Manderleyagain · 11/10/2018 17:23

Semp in most cases i'm sure you're right in day to day life it would definitely be rude and uncalled for. But like others are pointing out - wiping any connection with past identities shouldn't be possible when there is any public interest in connecting the two names.

Semp · 11/10/2018 18:20

@Manderleyagain the relevant bodies have access to that information, notably the police. In the UK there is no public right to know if someone is a convicted sex offender or not; that would be a whole other debate one aside from if the person is trans or not.

Plus if, god forbid, your children were to be abused the likelihood is that it would be by someone you know rather than a stranger.

merrymouse · 11/10/2018 18:36

‘Dead naming’ is sometimes ‘rude and spiteful’, but sometimes it is necessary to know somebody’s history. People change their names for all sorts of reasons, most commonly marriage, but also because they just don’t like their name. Unless somebody is in a witness protection programme, why should one group of people have more right to privacy than another?

AspieAndProud · 11/10/2018 18:41

Deadnaming is just rude and spiteful and shows you have no respect for another human being.

I have no respect for ‘Karen White’.

Why the fuck should I?

rightreckoner · 11/10/2018 18:48

Great article. Misgendering as a concept is even more pernicious than deadnaming as it perpetuates the idea that you can actually change sex. Which you can’t. But let’s talk about misgendering and deadnaming and with enough threats and social pressure we can erase some unfortunate facts.

heresyandwitchcraft · 11/10/2018 19:04

In the UK, I believe parents or those looking after children can ask if a person has a conviction for child sexual offenses. And another law allows for partners to be able to check domestic violence records. We also have the whole DBS system for employers to check criminal records, specifically because it is important to know a person's history for some jobs.

And let's be honest with ourselves, ANY parent or sane-thinking person would want to know if someone like Ian Huntley or another psychopathic dangerous offender was out in public and going by a new name/identity.

Semp, a thought experiment.
You've been attacked (God forbid) by someone.
You knew this offender by one name/gender.
You were too afraid to come forward at the time, or maybe the person disappeared before they got investigated properly.
Your attacker's face later appears on the news, and you definitely recognize them as the person who did the crime, but they are presenting with a different name/gender.
You could contact the police, but you'd have to "deadname" your attacker.
What do you do?
Can you now not speak of their old name or pretend that this same person wasn't the perpetrator?
Should you pretend the crime never happened?
Would it be transphobic to call the police and tell them what happened to you at the hands of this individual when they were going by their deadname?
What if releasing the old name is likely to get other victims to come forward?
What if the person is still out in the public, and might be using either their old or new name, in order to evade police?

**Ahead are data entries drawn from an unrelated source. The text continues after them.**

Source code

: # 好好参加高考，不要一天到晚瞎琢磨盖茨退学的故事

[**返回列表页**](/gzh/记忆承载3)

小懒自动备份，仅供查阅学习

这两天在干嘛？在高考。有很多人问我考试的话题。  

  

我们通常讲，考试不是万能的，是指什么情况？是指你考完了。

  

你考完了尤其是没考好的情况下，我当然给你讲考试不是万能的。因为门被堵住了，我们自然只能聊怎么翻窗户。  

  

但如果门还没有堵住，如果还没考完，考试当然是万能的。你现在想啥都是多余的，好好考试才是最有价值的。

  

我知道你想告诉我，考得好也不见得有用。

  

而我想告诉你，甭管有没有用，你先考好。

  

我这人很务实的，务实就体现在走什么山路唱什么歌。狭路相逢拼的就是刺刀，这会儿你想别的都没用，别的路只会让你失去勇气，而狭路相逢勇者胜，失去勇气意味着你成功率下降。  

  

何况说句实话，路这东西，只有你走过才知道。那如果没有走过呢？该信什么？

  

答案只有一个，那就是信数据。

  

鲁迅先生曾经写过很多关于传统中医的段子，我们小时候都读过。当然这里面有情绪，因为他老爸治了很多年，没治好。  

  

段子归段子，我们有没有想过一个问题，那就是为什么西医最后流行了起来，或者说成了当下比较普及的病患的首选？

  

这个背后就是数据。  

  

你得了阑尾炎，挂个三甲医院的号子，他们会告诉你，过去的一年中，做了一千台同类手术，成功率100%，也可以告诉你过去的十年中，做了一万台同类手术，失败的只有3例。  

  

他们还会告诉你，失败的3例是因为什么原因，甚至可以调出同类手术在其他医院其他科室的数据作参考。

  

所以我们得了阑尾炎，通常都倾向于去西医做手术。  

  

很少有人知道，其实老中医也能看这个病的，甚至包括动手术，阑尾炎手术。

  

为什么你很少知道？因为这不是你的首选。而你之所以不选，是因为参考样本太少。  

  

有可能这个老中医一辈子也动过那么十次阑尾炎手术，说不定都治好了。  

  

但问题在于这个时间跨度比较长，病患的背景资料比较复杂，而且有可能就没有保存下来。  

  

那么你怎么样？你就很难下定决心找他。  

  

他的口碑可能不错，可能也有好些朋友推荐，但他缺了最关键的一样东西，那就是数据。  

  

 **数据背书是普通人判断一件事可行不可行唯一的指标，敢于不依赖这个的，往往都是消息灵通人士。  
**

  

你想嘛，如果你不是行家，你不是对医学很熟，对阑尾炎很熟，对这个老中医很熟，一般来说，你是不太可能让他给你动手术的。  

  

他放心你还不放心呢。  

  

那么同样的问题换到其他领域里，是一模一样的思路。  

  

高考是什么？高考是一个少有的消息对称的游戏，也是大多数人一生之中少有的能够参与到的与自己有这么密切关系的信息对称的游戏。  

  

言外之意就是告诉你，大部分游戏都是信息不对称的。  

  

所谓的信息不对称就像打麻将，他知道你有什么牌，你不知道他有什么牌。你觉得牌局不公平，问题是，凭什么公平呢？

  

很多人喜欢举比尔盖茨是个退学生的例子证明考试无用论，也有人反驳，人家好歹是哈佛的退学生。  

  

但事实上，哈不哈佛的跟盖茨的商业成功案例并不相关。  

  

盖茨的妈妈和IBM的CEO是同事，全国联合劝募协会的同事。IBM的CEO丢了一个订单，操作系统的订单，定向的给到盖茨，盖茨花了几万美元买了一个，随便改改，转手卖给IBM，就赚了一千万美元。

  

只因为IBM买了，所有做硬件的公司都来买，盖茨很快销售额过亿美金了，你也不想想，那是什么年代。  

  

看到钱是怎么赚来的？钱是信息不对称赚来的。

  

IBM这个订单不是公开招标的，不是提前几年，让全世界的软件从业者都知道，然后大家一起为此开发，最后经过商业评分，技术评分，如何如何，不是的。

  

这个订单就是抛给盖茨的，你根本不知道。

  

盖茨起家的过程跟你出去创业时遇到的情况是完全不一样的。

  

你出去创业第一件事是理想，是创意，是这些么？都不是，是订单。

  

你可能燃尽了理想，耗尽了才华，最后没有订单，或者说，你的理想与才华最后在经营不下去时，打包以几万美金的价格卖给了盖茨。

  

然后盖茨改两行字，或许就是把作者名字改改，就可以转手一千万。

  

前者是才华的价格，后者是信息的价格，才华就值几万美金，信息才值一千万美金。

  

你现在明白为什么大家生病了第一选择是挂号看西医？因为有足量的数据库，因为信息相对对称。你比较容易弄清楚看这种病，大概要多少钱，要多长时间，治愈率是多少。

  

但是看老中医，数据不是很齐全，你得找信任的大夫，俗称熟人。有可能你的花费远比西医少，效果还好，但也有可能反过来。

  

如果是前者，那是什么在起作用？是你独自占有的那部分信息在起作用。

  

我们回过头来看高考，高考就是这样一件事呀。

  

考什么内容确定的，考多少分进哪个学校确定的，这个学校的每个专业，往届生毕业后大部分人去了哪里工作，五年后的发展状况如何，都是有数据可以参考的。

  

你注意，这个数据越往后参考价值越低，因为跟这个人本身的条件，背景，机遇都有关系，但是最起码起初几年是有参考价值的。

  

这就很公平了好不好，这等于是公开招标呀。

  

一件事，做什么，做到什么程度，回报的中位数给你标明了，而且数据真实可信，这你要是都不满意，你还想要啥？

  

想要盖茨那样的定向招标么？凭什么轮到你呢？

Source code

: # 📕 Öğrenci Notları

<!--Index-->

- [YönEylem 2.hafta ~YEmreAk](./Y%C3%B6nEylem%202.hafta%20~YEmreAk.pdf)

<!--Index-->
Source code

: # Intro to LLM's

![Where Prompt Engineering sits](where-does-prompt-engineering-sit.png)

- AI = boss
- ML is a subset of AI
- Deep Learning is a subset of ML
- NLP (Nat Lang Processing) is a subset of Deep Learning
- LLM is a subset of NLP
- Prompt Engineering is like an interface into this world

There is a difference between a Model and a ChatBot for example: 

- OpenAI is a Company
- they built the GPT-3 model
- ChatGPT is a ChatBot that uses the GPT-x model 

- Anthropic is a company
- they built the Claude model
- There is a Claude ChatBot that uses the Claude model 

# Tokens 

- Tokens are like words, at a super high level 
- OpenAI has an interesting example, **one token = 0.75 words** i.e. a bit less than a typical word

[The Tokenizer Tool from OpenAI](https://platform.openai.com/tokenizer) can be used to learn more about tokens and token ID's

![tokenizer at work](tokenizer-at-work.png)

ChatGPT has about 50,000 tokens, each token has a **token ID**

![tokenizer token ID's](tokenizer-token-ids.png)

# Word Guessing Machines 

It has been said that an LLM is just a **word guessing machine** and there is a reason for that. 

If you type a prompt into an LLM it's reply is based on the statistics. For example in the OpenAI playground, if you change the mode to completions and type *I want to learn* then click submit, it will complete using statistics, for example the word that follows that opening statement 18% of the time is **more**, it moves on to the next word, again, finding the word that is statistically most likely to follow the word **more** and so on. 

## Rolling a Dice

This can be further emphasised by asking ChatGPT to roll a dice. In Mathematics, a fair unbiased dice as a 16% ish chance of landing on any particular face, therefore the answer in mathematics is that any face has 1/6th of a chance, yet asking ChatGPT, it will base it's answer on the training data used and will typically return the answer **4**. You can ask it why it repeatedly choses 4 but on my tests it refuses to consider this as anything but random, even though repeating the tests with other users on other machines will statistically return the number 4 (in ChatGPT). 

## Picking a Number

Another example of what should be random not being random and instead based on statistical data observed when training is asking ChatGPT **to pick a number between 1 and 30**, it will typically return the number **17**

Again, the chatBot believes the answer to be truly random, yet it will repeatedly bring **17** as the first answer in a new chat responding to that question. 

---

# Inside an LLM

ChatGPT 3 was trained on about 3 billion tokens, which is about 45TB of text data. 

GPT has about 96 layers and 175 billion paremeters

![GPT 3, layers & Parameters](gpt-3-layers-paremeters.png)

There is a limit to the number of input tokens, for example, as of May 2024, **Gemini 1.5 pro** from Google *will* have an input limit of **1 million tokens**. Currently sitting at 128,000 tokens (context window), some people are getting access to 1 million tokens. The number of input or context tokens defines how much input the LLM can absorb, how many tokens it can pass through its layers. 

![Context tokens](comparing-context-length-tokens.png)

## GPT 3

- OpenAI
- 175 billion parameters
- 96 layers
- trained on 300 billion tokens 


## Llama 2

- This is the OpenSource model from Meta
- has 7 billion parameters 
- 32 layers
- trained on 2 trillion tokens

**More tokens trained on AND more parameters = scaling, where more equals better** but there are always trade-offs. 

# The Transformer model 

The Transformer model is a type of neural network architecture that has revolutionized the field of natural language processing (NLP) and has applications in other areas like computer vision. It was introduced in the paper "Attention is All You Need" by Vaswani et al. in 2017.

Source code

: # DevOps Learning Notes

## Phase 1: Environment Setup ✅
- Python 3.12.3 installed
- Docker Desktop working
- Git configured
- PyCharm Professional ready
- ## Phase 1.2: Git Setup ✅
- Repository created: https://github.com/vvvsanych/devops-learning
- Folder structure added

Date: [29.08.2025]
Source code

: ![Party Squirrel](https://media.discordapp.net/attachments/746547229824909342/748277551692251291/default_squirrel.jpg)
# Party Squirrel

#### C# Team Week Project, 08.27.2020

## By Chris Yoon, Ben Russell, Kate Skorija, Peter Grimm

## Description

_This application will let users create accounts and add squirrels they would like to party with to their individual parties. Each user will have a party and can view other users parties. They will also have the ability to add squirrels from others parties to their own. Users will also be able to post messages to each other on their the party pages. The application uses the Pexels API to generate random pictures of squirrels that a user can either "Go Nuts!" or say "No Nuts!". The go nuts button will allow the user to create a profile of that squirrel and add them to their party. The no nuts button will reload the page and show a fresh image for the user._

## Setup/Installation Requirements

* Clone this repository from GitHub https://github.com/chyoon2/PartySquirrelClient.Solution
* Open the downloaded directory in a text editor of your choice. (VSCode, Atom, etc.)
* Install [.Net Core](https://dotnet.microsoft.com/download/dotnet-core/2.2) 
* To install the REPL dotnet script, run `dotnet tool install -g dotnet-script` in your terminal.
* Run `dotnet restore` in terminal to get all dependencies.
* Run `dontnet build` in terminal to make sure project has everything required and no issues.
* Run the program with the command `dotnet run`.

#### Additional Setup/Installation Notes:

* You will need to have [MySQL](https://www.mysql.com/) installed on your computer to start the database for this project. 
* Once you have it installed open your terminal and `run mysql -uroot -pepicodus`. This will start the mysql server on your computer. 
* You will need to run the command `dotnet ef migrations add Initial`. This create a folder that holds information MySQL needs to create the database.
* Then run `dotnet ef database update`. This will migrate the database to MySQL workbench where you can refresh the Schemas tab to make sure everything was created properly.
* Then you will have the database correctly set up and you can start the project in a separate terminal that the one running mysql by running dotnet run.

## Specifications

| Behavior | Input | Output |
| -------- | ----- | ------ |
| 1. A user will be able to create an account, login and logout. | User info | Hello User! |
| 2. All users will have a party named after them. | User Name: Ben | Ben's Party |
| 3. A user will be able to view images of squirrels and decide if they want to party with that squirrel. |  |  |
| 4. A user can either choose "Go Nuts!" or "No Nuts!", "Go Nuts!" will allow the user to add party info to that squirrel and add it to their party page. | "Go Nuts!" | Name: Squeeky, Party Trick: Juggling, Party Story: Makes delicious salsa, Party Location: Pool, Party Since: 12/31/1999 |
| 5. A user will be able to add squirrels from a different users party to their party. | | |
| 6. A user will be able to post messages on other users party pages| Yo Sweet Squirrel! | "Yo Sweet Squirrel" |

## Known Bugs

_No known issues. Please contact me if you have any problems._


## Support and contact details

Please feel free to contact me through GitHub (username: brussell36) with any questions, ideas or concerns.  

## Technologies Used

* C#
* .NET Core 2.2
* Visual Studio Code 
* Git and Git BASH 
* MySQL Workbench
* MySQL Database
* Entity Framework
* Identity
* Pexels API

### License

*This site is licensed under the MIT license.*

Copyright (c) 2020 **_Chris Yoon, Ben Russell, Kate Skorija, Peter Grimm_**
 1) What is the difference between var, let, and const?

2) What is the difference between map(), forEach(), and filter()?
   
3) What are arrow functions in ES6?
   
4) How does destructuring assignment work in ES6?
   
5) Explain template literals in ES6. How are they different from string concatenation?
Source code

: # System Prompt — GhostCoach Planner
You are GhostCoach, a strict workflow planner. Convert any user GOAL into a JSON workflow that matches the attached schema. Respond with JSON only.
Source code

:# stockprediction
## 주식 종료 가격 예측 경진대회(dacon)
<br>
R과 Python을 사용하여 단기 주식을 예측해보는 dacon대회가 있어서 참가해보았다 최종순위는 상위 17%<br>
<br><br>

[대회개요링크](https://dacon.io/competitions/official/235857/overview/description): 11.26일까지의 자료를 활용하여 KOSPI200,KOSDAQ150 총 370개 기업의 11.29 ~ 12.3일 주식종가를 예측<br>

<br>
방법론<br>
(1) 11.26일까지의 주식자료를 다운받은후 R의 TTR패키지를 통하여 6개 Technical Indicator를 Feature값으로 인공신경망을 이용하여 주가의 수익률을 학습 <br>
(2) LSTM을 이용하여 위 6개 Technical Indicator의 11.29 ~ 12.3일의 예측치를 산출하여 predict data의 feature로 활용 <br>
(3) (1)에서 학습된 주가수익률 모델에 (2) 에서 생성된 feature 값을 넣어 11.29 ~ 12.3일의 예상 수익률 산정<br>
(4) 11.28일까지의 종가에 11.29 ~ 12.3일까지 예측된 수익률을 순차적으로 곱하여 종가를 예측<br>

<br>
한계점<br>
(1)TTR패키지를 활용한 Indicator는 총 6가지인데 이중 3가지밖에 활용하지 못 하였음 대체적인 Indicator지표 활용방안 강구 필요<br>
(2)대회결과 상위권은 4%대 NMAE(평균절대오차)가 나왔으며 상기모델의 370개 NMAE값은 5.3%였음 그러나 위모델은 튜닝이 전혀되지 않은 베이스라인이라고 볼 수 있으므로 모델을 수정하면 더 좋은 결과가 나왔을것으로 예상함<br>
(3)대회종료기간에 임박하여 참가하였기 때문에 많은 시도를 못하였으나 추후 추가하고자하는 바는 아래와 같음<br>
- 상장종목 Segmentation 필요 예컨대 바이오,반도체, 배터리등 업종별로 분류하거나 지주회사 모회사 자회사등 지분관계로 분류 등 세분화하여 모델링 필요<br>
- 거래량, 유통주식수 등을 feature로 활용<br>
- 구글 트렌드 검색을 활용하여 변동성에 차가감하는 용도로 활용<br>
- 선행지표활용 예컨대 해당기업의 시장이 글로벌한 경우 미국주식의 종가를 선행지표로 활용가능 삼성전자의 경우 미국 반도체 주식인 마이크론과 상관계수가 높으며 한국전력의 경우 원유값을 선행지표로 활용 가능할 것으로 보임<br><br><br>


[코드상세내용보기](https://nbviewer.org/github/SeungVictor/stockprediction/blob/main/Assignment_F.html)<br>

In my view, the right thing to do would be exactly to link up the attacker's history with old/new names, and be honest about their record. If the criminal is not in custody, then it is strongly in the public interest also to release any aliases this person might be using. In any later criminal trial, you would also have to use deadnames in order to describe an accurate version of events.

So there are MANY non-transphobic reasons, I think, to justify deadnaming. Ranging from the simple (like how Wikipedia still says Bruce Jenner won the Olympic Men's Decathlon in 1976), to the more complex.

Because you still cannot erase history.